Former science teacher Severine Rutherford moved to Newcastle from France six years ago and has since established La Créme de la Créme, a pâtisserie business offering delicious baked goods for events and weddings. She also runs workshops where participants can learn how to master traditional French and English baking classics. Here is Serverine’s recipe for madeleines
- 125g unsalted butter
- 100g plain flour
- 20g ground almond
- 5g baking powder
- 100g granulated sugar
- 1tsp vanilla paste
- Dark chocolate orange, milk chocolate or white chocolate (for the coating)

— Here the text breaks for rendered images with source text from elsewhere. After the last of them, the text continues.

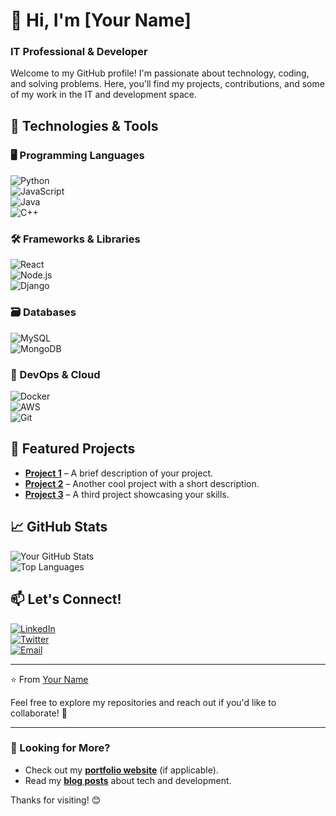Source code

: # 👋 Hi, I'm [Your Name]  
### IT Professional & Developer  

Welcome to my GitHub profile! I'm passionate about technology, coding, and solving problems. Here, you'll find my projects, contributions, and some of my work in the IT and development space.  

## 🔧 Technologies & Tools  
### 🖥️ Programming Languages  
![Python](https://img.shields.io/badge/-Python-3776AB?style=flat&logo=python&logoColor=white)  
![JavaScript](https://img.shields.io/badge/-JavaScript-F7DF1E?style=flat&logo=javascript&logoColor=black)  
![Java](https://img.shields.io/badge/-Java-007396?style=flat&logo=java&logoColor=white)  
![C++](https://img.shields.io/badge/-C++-00599C?style=flat&logo=c%2B%2B&logoColor=white)  

### 🛠️ Frameworks & Libraries  
![React](https://img.shields.io/badge/-React-61DAFB?style=flat&logo=react&logoColor=black)  
![Node.js](https://img.shields.io/badge/-Node.js-339933?style=flat&logo=node.js&logoColor=white)  
![Django](https://img.shields.io/badge/-Django-092E20?style=flat&logo=django&logoColor=white)  

### 🗃️ Databases  
![MySQL](https://img.shields.io/badge/-MySQL-4479A1?style=flat&logo=mysql&logoColor=white)  
![MongoDB](https://img.shields.io/badge/-MongoDB-47A248?style=flat&logo=mongodb&logoColor=white)  

### 🚀 DevOps & Cloud  
![Docker](https://img.shields.io/badge/-Docker-2496ED?style=flat&logo=docker&logoColor=white)  
![AWS](https://img.shields.io/badge/-AWS-232F3E?style=flat&logo=amazon-aws&logoColor=white)  
![Git](https://img.shields.io/badge/-Git-F05032?style=flat&logo=git&logoColor=white)  

## 📂 Featured Projects  
- **[Project 1](https://github.com/yourusername/project1)** – A brief description of your project.  
- **[Project 2](https://github.com/yourusername/project2)** – Another cool project with a short description.  
- **[Project 3](https://github.com/yourusername/project3)** – A third project showcasing your skills.  

## 📈 GitHub Stats  
![Your GitHub Stats](https://github-readme-stats.vercel.app/api?username=yourusername&show_icons=true&theme=radical)  
![Top Languages](https://github-readme-stats.vercel.app/api/top-langs/?username=yourusername&layout=compact&theme=radical)  

## 📫 Let's Connect!  
[![LinkedIn](https://img.shields.io/badge/-LinkedIn-0077B5?style=flat&logo=linkedin&logoColor=white)](https://linkedin.com/in/yourprofile)  
[![Twitter](https://img.shields.io/badge/-Twitter-1DA1F2?style=flat&logo=twitter&logoColor=white)](https://twitter.com/yourhandle)  
[![Email](https://img.shields.io/badge/-Email-D14836?style=flat&logo=gmail&logoColor=white)](mailto:youremail@example.com)  

---

⭐️ From [Your Name](https://github.com/yourusername)  

Feel free to explore my repositories and reach out if you'd like to collaborate! 🚀  

---

### 🔎 Looking for More?  
- Check out my **[portfolio website](https://yourportfolio.com)** (if applicable).  
- Read my **[blog posts](https://yourblog.com)** about tech and development.  

Thanks for visiting! 😊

- Preheat the fan oven to 210 degrees. • Gently melt the butter and leave it aside. Meanwhile, prepare the dry mixture.
- In a bowl, beat the eggs, the sugar and the vanilla paste.
- Use a sieve and add the dry ingredients to the wet mixture.
- Mix with a spatula.
- Add the melted butter and mix it.
- Transfer into a piping bag and leave it in the fridge for at least one hour. The feature of good madeleines is the bump that appears during the baking time. To make that happen, we need a thermal shock between the high temperature of the oven and the cold batter.
- Grease the mould and fill up to 3/4.
- Bake for 10 minutes until they are firm and puffed. Let them cool down on a wire rack.
- For the coating, if you have a silicone mould, put a square of chocolate in each mould and put the tray in the switch off oven for few minutes. When the chocolate has melted use a brush to spread the chocolate and put back the cooked madeleines at the top.
- Leave the tray in the fridge for about one hour.
- If you have used a metal tray, you can’t use the trick above, so just melt the chocolate and dip the madeleines into it.